As the hour raced by, my heart swelled. I wanted so badlyto be there, to be among these brainy kids, learning and growing and becoming a fuller me, one who knew everything there was to know about the stars, the sky, and the magic up above. I wanted to be friends with people like Mallika, who were obsessed with what I was obsessed with.
After the class ended, I followed Mallika into the hallway as she smiled and joked with just about everyone who passed. “Keep in touch!” she said, squeezing my arm.
I met Adam outside on the quad so he could show me, as he put it, “all the fun stuff they leave off the tour.”
“Hey, Newman,” he said as he appeared and wrapped me in one of his amazing bear hugs. “Let’s go.” Adam grabbed my hand and we started walking. I tried to stay in the moment with him; I’d wanted to be alone with him here for so long, but my brain was still spinning with diagrams and theories and constellations.
“Ta-da,” he said, after a short walk through campus. We stood in front of a dilapidated townhouse. Shingles were falling off the side and the front porch looked like it was about to cave in. “College life.”
“It’s perfect,” I said. And it was. It was exactly the kind of place that I pictured for Adam. We spent the rest of the evening playing beer pong with his roommates—three other guys in the English department who took turns ripping hits from a two-foot bong.

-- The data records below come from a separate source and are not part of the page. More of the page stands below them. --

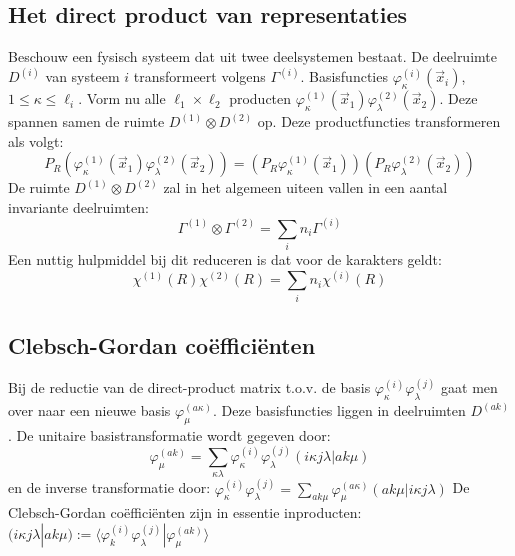 \subsection{Het direct product van representaties}
Beschouw een fysisch systeem dat uit twee deelsystemen bestaat. De deelruimte
$D^{(i)}$ van systeem $i$ transformeert volgens $\Gamma^{(i)}$. Basisfuncties
$\varphi^{(i)}_{\kappa}(\vec{x}_i)$, $1\leq\kappa\leq\ell_i$. Vorm nu alle
$\ell_1\times\ell_2$ producten $\varphi^{(1)}_{\kappa}(\vec{x}_1)\varphi^{(2)}_{\lambda}(\vec{x}_2)$.
Deze spannen samen de ruimte $D^{(1)}\otimes D^{(2)}$ op.
\npar
Deze productfuncties transformeren als volgt:
\[
P_R(\varphi^{(1)}_{\kappa}(\vec{x}_1)\varphi^{(2)}_{\lambda}(\vec{x}_2))=(P_R\varphi^{(1)}_{\kappa}(\vec{x}_1))(P_R\varphi^{(2)}_{\lambda}(\vec{x}_2))
\]
De ruimte $D^{(1)}\otimes D^{(2)}$ zal in het algemeen uiteen vallen in een
aantal invariante deelruimten:
\[
\Gamma^{(1)}\otimes\Gamma^{(2)}=\sum_i n_i\Gamma^{(i)}
\]
Een nuttig hulpmiddel bij dit reduceren is dat voor de karakters geldt:
\[
\chi^{(1)}(R)\chi^{(2)}(R)=\sum_i n_i\chi^{(i)}(R)
\]

\subsection{Clebsch-Gordan co\"effici\"enten}
Bij de reductie van de direct-product matrix t.o.v. de basis $\varphi_{\kappa}^{(i)}\varphi_{\lambda}^{(j)}$
gaat men over naar een nieuwe basis $\varphi_{\mu}^{(a\kappa)}$. Deze basisfuncties
liggen in deelruimten $D^{(ak)}$. De unitaire basistransformatie wordt gegeven
door:
\[
\varphi_{\mu}^{(ak)}=\sum_{\kappa\lambda}\varphi^{(i)}_{\kappa}\varphi^{(j)}_{\lambda}(i\kappa j\lambda|ak\mu)
\]
en de inverse transformatie door:
$\displaystyle\varphi^{(i)}_{\kappa}\varphi^{(j)}_{\lambda}=\sum_{ak\mu}\varphi_{\mu}^{(a\kappa)}(ak\mu|i\kappa j\lambda)$
\npar
De Clebsch-Gordan co\"effici\"enten zijn in essentie inproducten:
$(i\kappa j\lambda|ak\mu):=\langle\varphi_k^{(i)}\varphi_{\lambda}^{(j)}|\varphi_{\mu}^{(ak)}\rangle$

It was so much like everything back in Gold Coast. So... normal.
My head started to spin and when I looked at my phone, I saw a text from Mom. It’s about that time...she wrote.

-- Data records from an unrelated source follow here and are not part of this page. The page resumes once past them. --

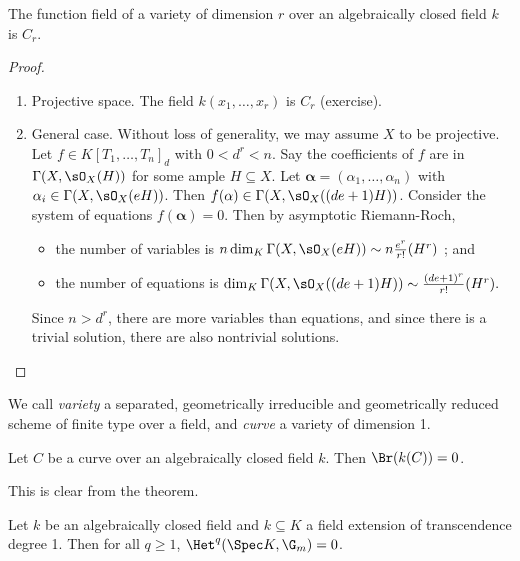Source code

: \begin{thm}[Tsen]
The function field of a variety of dimension $r$ over an algebraically closed field $k$ is $C_r$.
\end{thm}

\begin{proof}
\begin{enumerate}[\it C{a}se 1.]
\item
Projective space. The field $k(x_1, \ldots, x_r)$ is $C_r$ (exercise).
\item
General case. Without loss of generality, we may assume $X$ to be projective. Let $f \in K[T_1, \dots, T_n]_d$ with $0 < d^r <n$. Say the coefficients of $f$ are in $\Gamma(X,\sO_X(H))$ for some ample $H \subseteq X$. Let $\mathbf{\alpha} = (\alpha_1, \dots, \alpha_n)$ with $\alpha_i \in \Gamma(X, \sO_X(eH))$. Then $f(\mathbf{\alpha}) \in \Gamma(X, \sO_X((de+1)H))$. Consider the system of equations $f(\mathbf{\alpha}) =0$. Then by asymptotic Riemann-Roch, 
\begin{itemize}
\item
the number of variables is $n\dim_K \Gamma(X,\sO_X(eH)) \sim n\frac{e^r}{r!} (H^r)$ ; and
\item
the number of equations is $\dim_K \Gamma(X,\sO_X((de+1)H)) \sim \frac{(de+1)^r}{r!} (H^r).$
\end{itemize}
Since $n> d^r$, there are more variables than equations, and since there is a trivial solution, there are also nontrivial solutions.
\end{enumerate}
\end{proof}

\begin{defi}
We call \emph{variety} a separated, geometrically irreducible and geometrically reduced scheme of finite type over a field, and  \emph{curve} a variety of dimension 1. 
\end{defi}

\begin{cor}
Let $C$ be a curve over an algebraically closed field $k$. Then $\Br(k(C)) = 0$.
\end{cor}

This is clear from the theorem.

\begin{cor} \label{cor:HqGmKvanishes}
Let $k$ be an algebraically closed field and $k \subseteq K$ a field extension of transcendence degree 1. Then for all $q \geqslant 1$, $\Het^q(\Spec K, \G_m) = 0$.
\end{cor}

“Shit,” I said. “I think I have to go back to the hotel.”
Adam nodded and set the bong back down on the cracked coffee table. “I’ll walk you.”

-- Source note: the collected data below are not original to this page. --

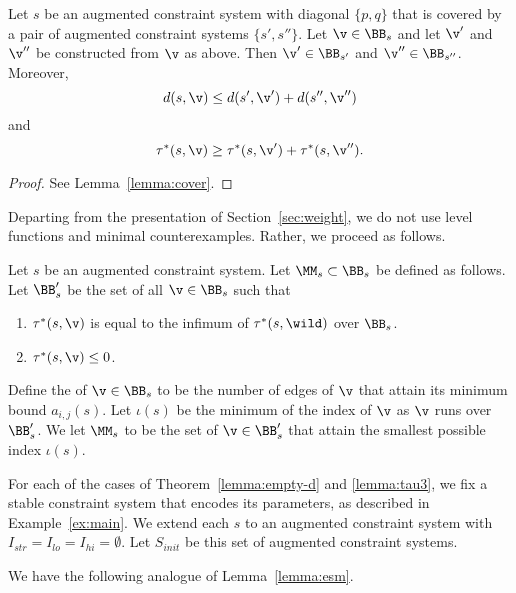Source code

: \begin{lemma}\label{lemma:cover2}
Let $s$ be an augmented constraint system with diagonal $\{p,q\}$ that is covered
by a pair of augmented constraint systems $\{s',s''\}$. 
Let $\v\in \BB_s$ and let $\v'$ and $\v''$ be constructed from $\v$ as above.
Then  $\v'\in \BB_{s'}$ and $\v''\in \BB_{s''}$.
Moreover,
\begin{equation}
d(s,\v) \le d(s',\v') + d(s'',\v'')
\end{equation}
and
\begin{equation}
\tau^*(s,\v)\ge \tau^*(s,\v')+\tau^*(s,\v'').
\end{equation}
\end{lemma}

\begin{proof} See Lemma~\ref{lemma:cover}.
\end{proof}

Departing from the presentation of Section~\ref{sec:weight}, we do not
use level functions and minimal counterexamples.  Rather, we proceed
as follows.


\begin{definition} 
Let $s$ be an augmented constraint system.
Let $\MM_{s}\subset \BB_{s}$ be defined as follows.
Let $\BB'_{s}$ be the set of all $\v\in \BB_{s}$ such that
\begin{enumerate}
\item $\tau^*(s,\v)$ is equal to the infimum of $\tau^*(s,\wild)$ over $\BB_{s}$.
\item $\tau^*(s,\v)\le 0$.
\end{enumerate}
Define the  of $\v\in \BB_s$ to be the number of edges of $\v$
that attain its minimum bound $a_{i,j}(s)$.  Let $\iota(s)$ be the minimum
of the index of $\v$ as $\v$ runs over $\BB'_s$.  
We let $\MM_{s}$ to be the set of $\v\in \BB'_{s}$ that attain
the smallest possible index $\iota(s)$.
\end{definition}

\begin{definition}[$S_{init}$] 
For each of the cases of Theorem~\ref{lemma:empty-d} and \ref{lemma:tau3}, we fix a
stable constraint system that encodes its parameters, as described in Example~\ref{ex:main}. 
We extend each $s$ to an augmented constraint system with $I_{str}=I_{lo}=I_{hi}=\emptyset$.
Let $S_{init}$ be this set of  augmented constraint systems.
\end{definition}

We have the following analogue of Lemma~\ref{lemma:esm}.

“You don’t have to,” I said, embarrassed.
He laughed. “Come on.”
We walked together in silence until we reached the sleepy bed and breakfast Cindy Miller had recommended. This time, I was totally aware of every centimeter between us. I wished this were our default. That this was my life, permanently.
Adam stopped and turned to me. “So,” he started, his clear glasses slightly askew, making his blue eyes shine brighter than I ever remembered. “What do you think?”
“I love it,” I said.
“I knew you would.”
I braced myself for something magical. For a cosmic moment that would ripple through my veins. For our mouths to find one another. For everything to collide and make total sense. I closed my eyes and waited. But nothing happened. Instead, Adam hugged me with such a gentle grace I wanted to cry. He rested his head on top of mine and breathed in deeply. “See you soon, kid.” Then he was gone.
That night I resolved not to be the girl who followed a boy to college. This wasn’t about him, I told myself. Brown was the best. It was the right fit. Everyone said so.
It had the program of my dreams but it was also the perfect place to burst the Gold Coast bubble, to challenge everything I thought I knew, to meet people who grew up in areas that were diverse and interesting and not painted with the same brush. Where people acknowledged how insane it is to have multiple houses and cars, where the administration actually wanted students to have an array of perspectives and backgrounds, didn’t just pretend to.
So I put everything I had into that application. I spoke to Mallika and a handful of professors in the astrophysicsdepartment, gathering as much information as I could for my essay. I tried my best to explain why studying space was the only thing I could picture myself doing, and why I would be a worthy investment. I could have combed through the Files, looking for Brown contacts or help from the uber-exclusive college counselor who saw Players for free (his daughter was one five years ago). But I didn’t. Every time I went to open the app, something stopped me. I wanted to do this on my own. I wanted to see if I could. So instead, I submitted my application and prayed.
At Dr. Boardman’s insistence, I also sent in an app to State’s honors program, which, if accepted, would guarantee me free tuition.
“Plus, doesn’t their physics department have an exchange program at that observatory you love in Hawaii?” Mom asked when I told her.